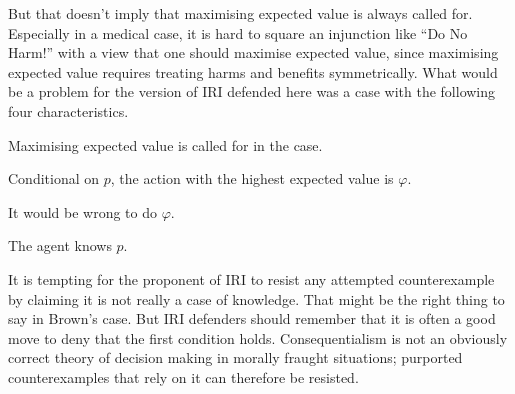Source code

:\documentclass[oneside]{book}
\begin{document}
\noindent But that doesn't imply that maximising expected value is always called for. Especially in a medical case, it is hard to square an injunction like ``Do No Harm!'' with a view that one should maximise expected value, since maximising expected value requires treating harms and benefits symmetrically. What would be a problem for the version of IRI defended here was a case with the following four characteristics.

\begin{itemize*}
\item Maximising expected value is called for in the case.
\item Conditional on $p$, the action with the highest expected value is $\varphi$.
\item It would be wrong to do $\varphi$.
\item The agent knows $p$.
\end{itemize*}

\noindent It is tempting for the proponent of IRI to resist any attempted counterexample by claiming it is not really a case of knowledge. That might be the right thing to say in Brown's case. But IRI defenders should remember that it is often a good move to deny that the first condition holds. Consequentialism is not an obviously correct theory of decision making in morally fraught situations; purported counterexamples that rely on it can therefore be resisted.





\end{document}

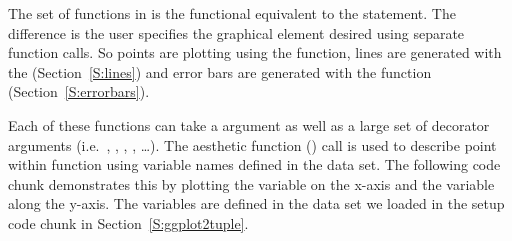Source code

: \documentclass[nojss, letterpaper]{jss}\usepackage[]{graphicx}\usepackage[]{color}
\begin{document}
The  set of functions in  is the functional equivalent to the  statement. The difference is the user specifies the graphical element desired using separate function calls. So points are plotting using the  function, lines are generated with the  (Section~\ref{S:lines}) and error bars are generated with the  function (Section~\ref{S:errorbars}).

Each of these functions can take a  argument as well as a large set of decorator arguments (i.e.\ , , , , \ldots). The aesthetic function () call is used to describe point within   function using variable names defined in the data set. The following code chunk demonstrates this by plotting the  variable on the x-axis and the  variable along the y-axis. The variables are defined in the  data set we loaded in the setup code chunk in Section~\ref{S:ggplot2tuple}.
\end{document}
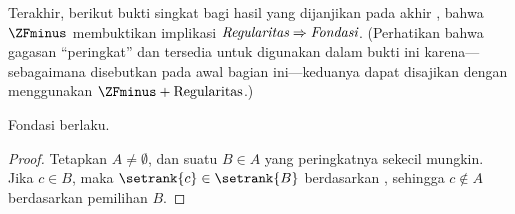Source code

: \documentclass[../../../include/open-logic-section]{subfiles}
\begin{document}
Terakhir, berikut bukti singkat bagi hasil yang dijanjikan pada akhir
, bahwa $\ZFminus$ membuktikan implikasi
$\emph{Regularitas} \Rightarrow \emph{Fondasi}$. (Perhatikan bahwa gagasan
``peringkat'' dan  tersedia untuk digunakan dalam
bukti ini karena---sebagaimana disebutkan pada awal bagian ini---keduanya
dapat disajikan dengan menggunakan $\ZFminus + \text{Regularitas}$.)

\begin{prop} Fondasi berlaku.
\end{prop}

\begin{proof}
Tetapkan $A \neq \emptyset$, dan suatu $B \in A$ yang peringkatnya sekecil
mungkin. Jika $c \in B$, maka $\setrank{c} \in \setrank{B}$ berdasarkan
, sehingga $c \notin A$ berdasarkan pemilihan $B$.
\end{proof}
\end{document}
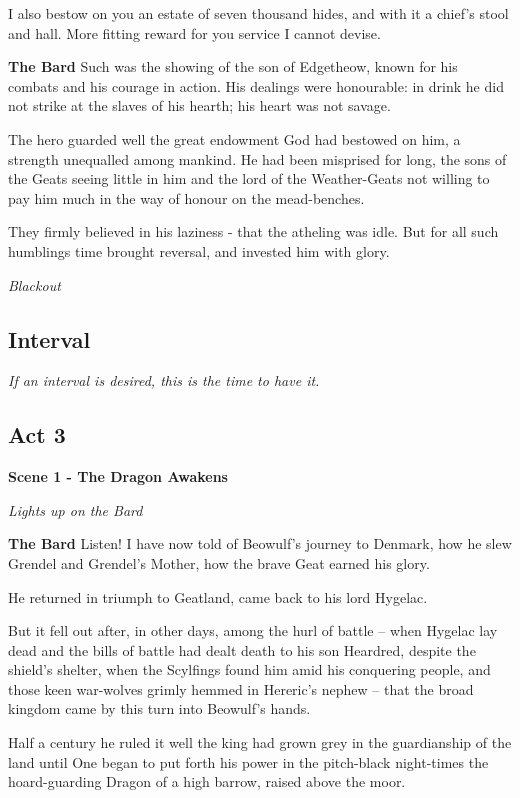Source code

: \documentclass[a4paper]{article}
\begin{document}
{I also bestow on you an estate of seven thousand hides,
and with it a chief's stool and hall. 
More fitting reward for you service I cannot devise.

\textbf{The Bard} Such was the showing of the son of Edgetheow,
known for his combats and his courage in action.
His dealings were honourable: in drink he did not strike
at the slaves of his hearth; his heart was not savage.

The hero guarded well the great endowment
God had bestowed on him, a strength unequalled
among mankind. He had been misprised for long,
the sons of the Geats seeing little in him
and the lord of the Weather-Geats not willing to pay him
much in the way of honour on the mead-benches.

They firmly believed in his laziness - 
that the atheling was idle.
But for all such humblings
time brought reversal, and invested him with glory.

\centerline{\textit{Blackout}}

\subsection{Interval}%

\centerline{\textit{If an interval is desired, this is the time to have it.}}

\subsection{Act 3}%

\centerline{\textbf{Scene 1 - The Dragon Awakens}}
\centerline{\textit{Lights up on the Bard}}

\textbf{The Bard}  Listen!
I have now told of Beowulf's journey to Denmark,
how he slew Grendel and Grendel's Mother,
how the brave Geat earned his glory.

He returned in triumph to Geatland,
came back to his lord Hygelac.

But it fell out after, in other days,
among the hurl of battle – when Hygelac lay dead
and the bills of battle had dealt death to his son Heardred,
despite the shield’s shelter, when the Scylfings found him
amid his conquering people, and those keen war-wolves
grimly hemmed in Hereric’s nephew –
that the broad kingdom came by this turn
into Beowulf’s hands.

Half a century he ruled it well
the king had grown grey in the guardianship of the land 
until One began to put forth his power in the pitch-black night-times
the hoard-guarding Dragon of a high barrow, raised above the moor.

}
\end{document}
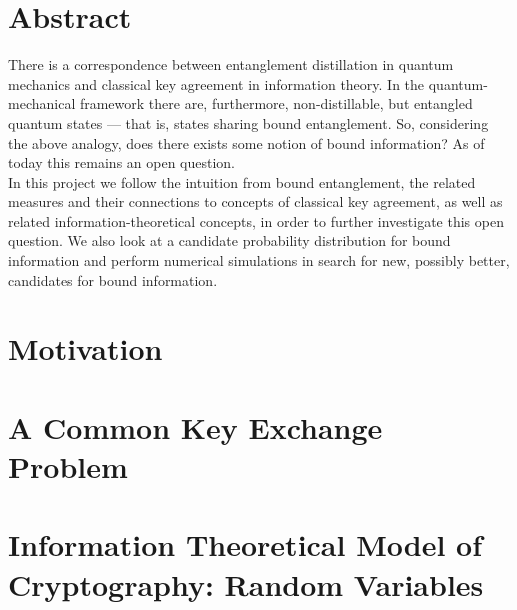 \documentclass[titlepage]{report}
\theoremstyle{remark}
\begin{document}


\chapter*{Abstract}
There is a correspondence between entanglement distillation in quantum mechanics and classical key agreement in information theory. 
In the quantum-mechanical framework there are, furthermore, non-distillable, but entangled quantum states --- that is, states sharing bound entanglement. 
So, considering the above analogy, does there exists some notion of bound information? As of today this remains an open question.\\
In this project we follow the intuition from bound entanglement, the related measures and their connections to concepts of classical key agreement, as well as related information-theoretical concepts, in order to further investigate this open question.
We also look at a candidate probability distribution for bound information and perform numerical simulations in search for new, possibly better, candidates for bound information.


\tableofcontents

%

\chapter{Motivation}

		
 \chapter{A Common Key Exchange Problem}
 
\chapter{Information Theoretical Model of Cryptography: Random Variables}

\end{document}
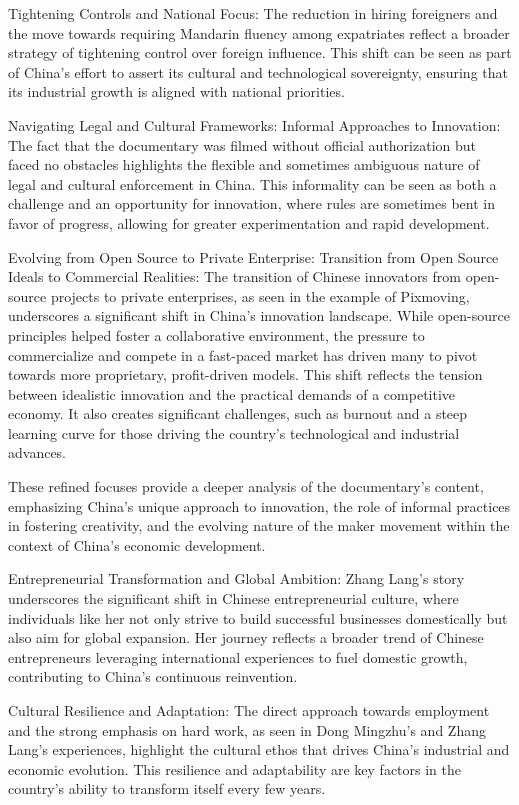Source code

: Tightening Controls and National Focus: The reduction in hiring foreigners and the move towards requiring Mandarin fluency among expatriates reflect a broader strategy of tightening control over foreign influence. This shift can be seen as part of China’s effort to assert its cultural and technological sovereignty, ensuring that its industrial growth is aligned with national priorities.


Navigating Legal and Cultural Frameworks:
Informal Approaches to Innovation: The fact that the documentary was filmed without official authorization but faced no obstacles highlights the flexible and sometimes ambiguous nature of legal and cultural enforcement in China. This informality can be seen as both a challenge and an opportunity for innovation, where rules are sometimes bent in favor of progress, allowing for greater experimentation and rapid development.


Evolving from Open Source to Private Enterprise:
Transition from Open Source Ideals to Commercial Realities: The transition of Chinese innovators from open-source projects to private enterprises, as seen in the example of Pixmoving, underscores a significant shift in China’s innovation landscape. While open-source principles helped foster a collaborative environment, the pressure to commercialize and compete in a fast-paced market has driven many to pivot towards more proprietary, profit-driven models. This shift reflects the tension between idealistic innovation and the practical demands of a competitive economy. It also creates significant challenges, such as burnout and a steep learning curve for those driving the country's technological and industrial advances.


These refined focuses provide a deeper analysis of the documentary’s content, emphasizing China’s unique approach to innovation, the role of informal practices in fostering creativity, and the evolving nature of the maker movement within the context of China's economic development.


Entrepreneurial Transformation and Global Ambition: Zhang Lang’s story underscores the significant shift in Chinese entrepreneurial culture, where individuals like her not only strive to build successful businesses domestically but also aim for global expansion. Her journey reflects a broader trend of Chinese entrepreneurs leveraging international experiences to fuel domestic growth, contributing to China's continuous reinvention.


Cultural Resilience and Adaptation: The direct approach towards employment and the strong emphasis on hard work, as seen in Dong Mingzhu’s and Zhang Lang’s experiences, highlight the cultural ethos that drives China's industrial and economic evolution. This resilience and adaptability are key factors in the country's ability to transform itself every few years.


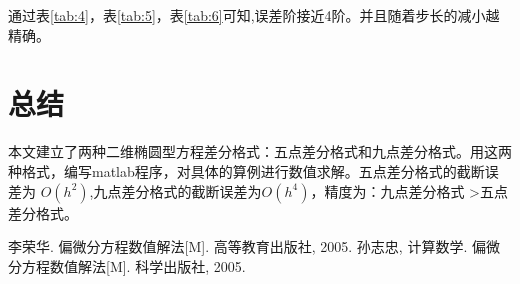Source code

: \documentclass[withoutpreface,bwprint]{cumcmthesis} %
\begin{document}
通过表\ref{tab:4}，表\ref{tab:5}，表\ref{tab:6}可知,误差阶接近4阶。并且随着步长的减小越精确。

\section{总结}
本文建立了两种二维椭圆型方程差分格式：五点差分格式和九点差分格式。用这两种格式，编写matlab程序，对具体的算例进行数值求解。五点差分格式的截断误差为  $ O(h^2) $,九点差分格式的截断误差为$O(h^4) $，精度为：九点差分格式 >五点差分格式。

\newpage
\begin{thebibliography}{9}%
	李荣华. 偏微分方程数值解法[M]. 高等教育出版社, 2005.
	孙志忠, 计算数学. 偏微分方程数值解法[M]. 科学出版社, 2005.
\end{thebibliography}
\end{document}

————————

> **Exercise objective**
Of all the entries above, output exactly the lines between the one holding "These refined focuses" and the one holding "Entrepreneurial Transformation and", inclusive.

> **Solution to this task**
These refined focuses provide a deeper analysis of the documentary’s content, emphasizing China’s unique approach to innovation, the role of informal practices in fostering creativity, and the evolving nature of the maker movement within the context of China's economic development.


Entrepreneurial Transformation and Global Ambition: Zhang Lang’s story underscores the significant shift in Chinese entrepreneurial culture, where individuals like her not only strive to build successful businesses domestically but also aim for global expansion. Her journey reflects a broader trend of Chinese entrepreneurs leveraging international experiences to fuel domestic growth, contributing to China's continuous reinvention.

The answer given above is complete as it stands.